**DATA FOR THIS EXERCISE:**

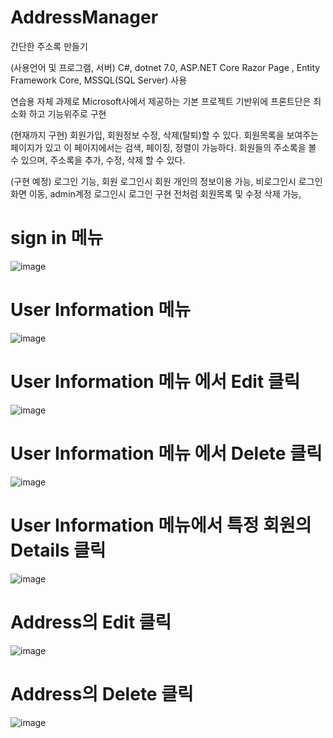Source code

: # AddressManager
간단한 주소록 만들기

(사용언어 및 프로그램, 서버)
C#, dotnet 7.0, ASP.NET Core Razor Page , Entity Framework Core, MSSQL(SQL Server) 사용

연습용 자체 과제로
Microsoft사에서 제공하는 기본 프로젝트 기반위에 프론트단은 최소화 하고 기능위주로 구현

(현재까지 구현)
회원가입, 회원정보 수정, 삭제(탈퇴)할 수 있다. 
회원목록을 보여주는 페이지가 있고 이 페이지에서는 검색, 페이징, 정렬이 가능하다.
회원들의 주소록을 볼 수 있으며, 주소록을 추가, 수정, 삭제 할 수 있다.


(구현 예정)
로그인 기능, 
회원 로그인시 회원 개인의 정보이용 가능, 비로그인시 로그인 화면 이동, 
admin계정 로그인시 로그인 구현 전처럼 회원목록 및 수정 삭제 가능,



# sign in 메뉴

![image](https://user-images.githubusercontent.com/115135514/235618302-6ba70dd3-c245-4d45-bbcb-b02fda86ad89.png)



# User Information 메뉴

![image](https://user-images.githubusercontent.com/115135514/235618249-b65c0bb1-2b7c-4158-9e1c-05afc623511a.png)


# User Information 메뉴 에서 Edit 클릭

![image](https://user-images.githubusercontent.com/115135514/235839987-5ac6a3d7-1583-41ef-adfe-629c8f80f005.png)


# User Information 메뉴 에서 Delete 클릭

![image](https://user-images.githubusercontent.com/115135514/235839932-cccd1cf7-1238-4b45-904c-80821700b41d.png)



# User Information 메뉴에서 특정 회원의 Details 클릭

![image](https://user-images.githubusercontent.com/115135514/235839729-dd403a29-9df8-4eb7-91dd-c5cff44aeb54.png)



# Address의 Edit 클릭

![image](https://user-images.githubusercontent.com/115135514/235839764-aab58955-5875-4d43-82fa-d61b158c79d8.png)


# Address의 Delete 클릭
![image](https://user-images.githubusercontent.com/115135514/235839813-e3ac70e9-7a0b-406f-95dc-0cfca80e8ba4.png)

**DIRECTIONS:** Your reply should be nothing but the lines from the one containing "# sign in 메뉴" through the last line above, copied exactly; please include both ends.

**RESPONSE TO THIS EXERCISE:**
# sign in 메뉴

![image](https://user-images.githubusercontent.com/115135514/235618302-6ba70dd3-c245-4d45-bbcb-b02fda86ad89.png)



# User Information 메뉴

![image](https://user-images.githubusercontent.com/115135514/235618249-b65c0bb1-2b7c-4158-9e1c-05afc623511a.png)


# User Information 메뉴 에서 Edit 클릭

![image](https://user-images.githubusercontent.com/115135514/235839987-5ac6a3d7-1583-41ef-adfe-629c8f80f005.png)


# User Information 메뉴 에서 Delete 클릭

![image](https://user-images.githubusercontent.com/115135514/235839932-cccd1cf7-1238-4b45-904c-80821700b41d.png)



# User Information 메뉴에서 특정 회원의 Details 클릭

![image](https://user-images.githubusercontent.com/115135514/235839729-dd403a29-9df8-4eb7-91dd-c5cff44aeb54.png)



# Address의 Edit 클릭

![image](https://user-images.githubusercontent.com/115135514/235839764-aab58955-5875-4d43-82fa-d61b158c79d8.png)


# Address의 Delete 클릭
![image](https://user-images.githubusercontent.com/115135514/235839813-e3ac70e9-7a0b-406f-95dc-0cfca80e8ba4.png)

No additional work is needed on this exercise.